Region | Location | p50 | p90 | p99 |
---|---|---|---|---|
africa-south1 | Johannesburg, South Africa | 2 | 2.4 | 5.1 |
asia-east1 | Changhua County, Taiwan | 15.4 | 15.8 | 19.7 |
asia-east2 | Hong Kong | 2 | 2.6 | 5.6 |
asia-northeast1 | Tokyo, Japan | 1.2 | 1.5 | 2.6 |
asia-northeast2 | Osaka, Japan | 9.9 | 10.1 | 13 |
asia-northeast3 | Seoul, South Korea | 2.8 | 4.2 | 4.9 |
asia-south1 | Mumbai, India | 24.8 | 35 | 35.6 |
asia-south2 | Delhi, India | 2.7 | 2.9 | 3.7 |
asia-southeast1 | Jurong West, Singapore | 2.3 | 2.8 | 4 |
asia-southeast2 | Jakarta, Indonesia | 19 | 19.9 | 29.3 |
australia-southeast1 | Sydney, Australia | 2.3 | 3 | 3.9 |
australia-southeast2 | Melbourne, Australia | 16.3 | 16.7 | 18.9 |
europe-central2 | Warsaw, Poland | 24.8 | 25 | 27.7 |
europe-north1 | Hamina, Finland | 3.4 | 4 | 6.1 |
europe-southwest1 | Madrid, Spain | 1.7 | 2.6 | 3.7 |
europe-west1 | St. Ghislain, Belgium | 5.2 | 5.8 | 7.3 |
europe-west10 | Berlin, Germany | 13.9 | 14.1 | 15.9 |
europe-west12 | Turin, Italy | 6.2 | 7.3 | 13 |
europe-west2 | London, England | 1.6 | 2.1 | 3.1 |
europe-west3 | Frankfurt, Germany | 1.4 | 1.8 | 2.7 |
europe-west4 | Eemshaven, Netherlands | 4.7 | 5.1 | 6.4 |
europe-west6 | Zurich, Switzerland | 5.6 | 6 | 7.3 |
europe-west8 | Milan, Italy | 1.5 | 1.8 | 2.7 |
europe-west9 | Paris, France | 1.8 | 2.9 | 3.9 |
me-central1 | Doha, Qatar | 126.3 | 126.8 | 130 |
me-west1 | Tel Aviv, Israel | 48.1 | 48.8 | 49 |
northamerica-northeast1 | Montréal, Québec | 9.3 | 10 | 13.3 |
northamerica-northeast2 | Toronto, Ontario | 1.8 | 2.2 | 2.9 |
southamerica-east1 | Osasco, São Paulo | 2.1 | 2.3 | 4.1 |
southamerica-west1 | Santiago, Chile | 1.1 | 1.4 | 2.4 |
us-central1 | Council Bluffs, Iowa | 12.6 | 12.9 | 14.2 |
us-east1 | Moncks Corner, South Carolina | 14.8 | 15 | 16.2 |
us-east4 | Ashburn, Virginia | 1.8 | 2.2 | 3.1 |
us-east5 | Columbus, Ohio | 12.2 | 12.6 | 17 |
us-south1 | Dallas, Texas | 1.8 | 2.3 | 3.3 |
us-west1 | The Dalles, Oregon | 8.1 | 8.4 | 10.6 |
us-west2 | Los Angeles, California | 1 | 1.3 | 2.3 |
us-west3 | Salt Lake City, Utah | 18.4 | 19.4 | 19.7 |
us-west4 | Las Vegas, Nevada | 7.9 | 8.2 | 9.6 |
Most regions experience latencies under 20ms. Even in locations further away, latencies are well below half a second. To put this into perspective, the ping time between New York and London is approximately 72ms. From the client's perspective, it appears as though Eppo's servers are distributed globally, even though they are physically located in the corn fields and cow pastures of Iowa.
Update Latency
Update latency refers to the time required for updated feature-flagging rules (JSON file) to reach the clients. Most of Eppo's SDKs have built-in polling that is configurable at initialization. This makes it easy to set a desired update latency: simply set the polling cadence to reach your internal SLA for changes to go live.

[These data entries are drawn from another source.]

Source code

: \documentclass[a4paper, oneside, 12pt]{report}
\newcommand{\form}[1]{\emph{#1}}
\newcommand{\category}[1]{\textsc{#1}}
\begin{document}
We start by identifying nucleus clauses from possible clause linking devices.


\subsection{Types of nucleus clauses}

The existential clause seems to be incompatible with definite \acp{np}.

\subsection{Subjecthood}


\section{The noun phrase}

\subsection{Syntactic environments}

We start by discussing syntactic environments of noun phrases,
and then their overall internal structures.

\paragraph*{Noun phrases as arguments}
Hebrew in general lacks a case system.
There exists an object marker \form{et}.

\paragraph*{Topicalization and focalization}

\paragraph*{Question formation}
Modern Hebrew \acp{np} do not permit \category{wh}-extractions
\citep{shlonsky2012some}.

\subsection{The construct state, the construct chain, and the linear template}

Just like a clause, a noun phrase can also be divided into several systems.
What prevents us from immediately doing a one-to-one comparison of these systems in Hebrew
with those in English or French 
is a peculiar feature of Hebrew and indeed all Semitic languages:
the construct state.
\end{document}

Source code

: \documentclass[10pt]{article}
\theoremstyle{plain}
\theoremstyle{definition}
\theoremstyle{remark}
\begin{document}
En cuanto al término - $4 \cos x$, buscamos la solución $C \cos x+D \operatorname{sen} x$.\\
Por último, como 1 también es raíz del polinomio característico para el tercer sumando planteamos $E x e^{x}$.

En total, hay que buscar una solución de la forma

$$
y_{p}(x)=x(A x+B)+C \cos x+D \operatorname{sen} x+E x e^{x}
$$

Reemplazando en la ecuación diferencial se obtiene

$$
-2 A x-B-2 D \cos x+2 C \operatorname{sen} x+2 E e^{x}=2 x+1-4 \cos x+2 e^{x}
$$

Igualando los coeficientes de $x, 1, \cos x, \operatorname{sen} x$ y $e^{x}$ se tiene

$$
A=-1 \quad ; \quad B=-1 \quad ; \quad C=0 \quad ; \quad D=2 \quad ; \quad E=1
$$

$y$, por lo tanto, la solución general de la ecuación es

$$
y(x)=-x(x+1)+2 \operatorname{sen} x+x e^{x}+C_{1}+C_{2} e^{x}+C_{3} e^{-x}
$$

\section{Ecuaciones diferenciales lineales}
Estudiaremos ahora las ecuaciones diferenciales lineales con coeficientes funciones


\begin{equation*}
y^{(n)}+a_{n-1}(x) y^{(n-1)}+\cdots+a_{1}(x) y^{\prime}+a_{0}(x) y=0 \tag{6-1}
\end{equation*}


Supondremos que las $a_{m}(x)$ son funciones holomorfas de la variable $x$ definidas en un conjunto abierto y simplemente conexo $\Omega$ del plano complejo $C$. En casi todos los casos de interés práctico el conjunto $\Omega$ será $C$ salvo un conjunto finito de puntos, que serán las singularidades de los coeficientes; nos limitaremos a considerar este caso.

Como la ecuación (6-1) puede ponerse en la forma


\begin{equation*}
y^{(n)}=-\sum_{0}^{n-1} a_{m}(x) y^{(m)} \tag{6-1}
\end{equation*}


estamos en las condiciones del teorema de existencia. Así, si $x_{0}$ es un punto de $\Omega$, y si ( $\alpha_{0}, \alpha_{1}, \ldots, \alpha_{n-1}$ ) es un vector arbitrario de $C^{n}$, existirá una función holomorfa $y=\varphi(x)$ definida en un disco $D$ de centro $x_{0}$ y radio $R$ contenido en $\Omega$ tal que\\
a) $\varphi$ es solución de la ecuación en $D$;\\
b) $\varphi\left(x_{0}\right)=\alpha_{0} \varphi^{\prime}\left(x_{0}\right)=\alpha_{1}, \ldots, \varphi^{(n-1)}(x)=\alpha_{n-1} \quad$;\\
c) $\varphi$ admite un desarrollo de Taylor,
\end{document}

Some SDKs also offer a method to manually trigger a reload of configurations, allowing for a lot of flexibility in how to handle update latency.
Conclusion
Eppo's feature-flagging architecture is optimized for evaluation latency. Once the SDK is initialized (typically in under 20ms), all evaluation of flags happen effectively immediately. Eppo also provides flexibility in how to handle update latency, ensuring changes made in Eppo's UI reach end users within a specified time window.